You came and slept with me for that first time,
skilled wise amazon annihilating fears
and I a fresh-faced boy, not bent as now,
a gentle lad of seven melodious years.
There we were then on that firm Irish earth
Desirous, but in pure and mystic sense;
Burning with love my flesh, still free from fault
As fool of God in smitten innocence.
Your counsel is ever there to hand,
we choose it, following you in everything:
love of your word is the best of loves,
our gentle conversation with the King
Guiltless you are of any sin with man,
Fair is your name, and bright, and without stain,
Although I know that when you went from me
Each in his turn, four lay where I had lain.
And now you come, your final pilgrimage,
Wearied with toil and travel, grimed with dust,
Wise still but body not immaculate:
Time it is that ravished you, not lust.
Again I offer you a faultless love,
A love unfettered for which surely we
Will not be punished in the depths of hell
But together ever walk in piety.
Seeking the presence of elusive God
wandering we stray, but the way is found,
following the mighty melodies that with you
throughout the pathways of the world resound.
Not ever silent, you bring the word of God
to all who in the present world abide,
and then through you, through finest mesh,
man’s earnest prayer to God is purified.
May the King give us beauty back again
Who ever did his will with eager mind,
May he look on us with eagerness and love,
Our old and perished bodies left behind.[2]
In Mael Isu’s poem, Lady Wisdom—the beautiful, the desirable, the beloved—is none other than the Psalter itself. Images of fleshly intimacy are cooled with a spiritual admonition, but the monk paints with exquisite colors a lover who initiates him into the arts of love and directs him to ultimate love in God: the Psalter is his Diotima.

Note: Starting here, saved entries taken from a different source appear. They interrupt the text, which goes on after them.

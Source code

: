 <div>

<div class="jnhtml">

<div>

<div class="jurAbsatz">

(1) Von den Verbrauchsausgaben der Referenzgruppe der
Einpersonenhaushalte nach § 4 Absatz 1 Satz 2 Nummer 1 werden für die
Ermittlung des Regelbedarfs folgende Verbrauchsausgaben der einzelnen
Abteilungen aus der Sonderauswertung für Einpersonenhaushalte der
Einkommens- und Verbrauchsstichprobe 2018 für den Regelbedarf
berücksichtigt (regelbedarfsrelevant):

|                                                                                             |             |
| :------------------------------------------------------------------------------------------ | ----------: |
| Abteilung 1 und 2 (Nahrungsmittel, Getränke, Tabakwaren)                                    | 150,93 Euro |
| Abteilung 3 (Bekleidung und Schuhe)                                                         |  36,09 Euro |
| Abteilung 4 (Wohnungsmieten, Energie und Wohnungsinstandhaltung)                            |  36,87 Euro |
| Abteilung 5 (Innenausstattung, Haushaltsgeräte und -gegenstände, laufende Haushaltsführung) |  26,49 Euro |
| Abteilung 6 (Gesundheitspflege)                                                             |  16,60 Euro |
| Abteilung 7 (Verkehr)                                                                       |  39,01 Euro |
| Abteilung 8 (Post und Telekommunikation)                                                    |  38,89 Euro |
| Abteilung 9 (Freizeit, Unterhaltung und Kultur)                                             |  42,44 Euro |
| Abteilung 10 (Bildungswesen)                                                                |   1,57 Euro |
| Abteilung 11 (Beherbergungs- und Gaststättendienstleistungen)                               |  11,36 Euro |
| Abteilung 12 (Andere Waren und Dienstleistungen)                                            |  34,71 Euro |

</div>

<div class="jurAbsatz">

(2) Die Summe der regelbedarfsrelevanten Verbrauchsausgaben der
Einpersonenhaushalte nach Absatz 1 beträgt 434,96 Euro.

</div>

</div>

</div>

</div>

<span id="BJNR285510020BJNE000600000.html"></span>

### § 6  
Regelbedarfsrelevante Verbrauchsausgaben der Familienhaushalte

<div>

Of course, this is one look at the Psalter from the far end of the learning process. Undoubtedly other young Irish lads did not feel this way while slowly learning the text. The second earliest evidence of the Psalms we have in Ireland is a student’s tablet, wooden boards covered with a layer of wax, into which has been scratched with a stylus Psalms 29-31 in the Gallican translation. This artifact is known as the Springmont Bog Tablets because that is where they were recovered. While we will never know how they came to be there, I like to imagine a particularly willful student hurling his tablet into the bog in a fit of pique after a difficult time with his lesson!
[1] James Carney, Medieval Irish Lyrics (Berkeley: University of California Press, 1967), p. xxviii.
[2] Carney, Medieval Irish Lyrics, p. 75-79.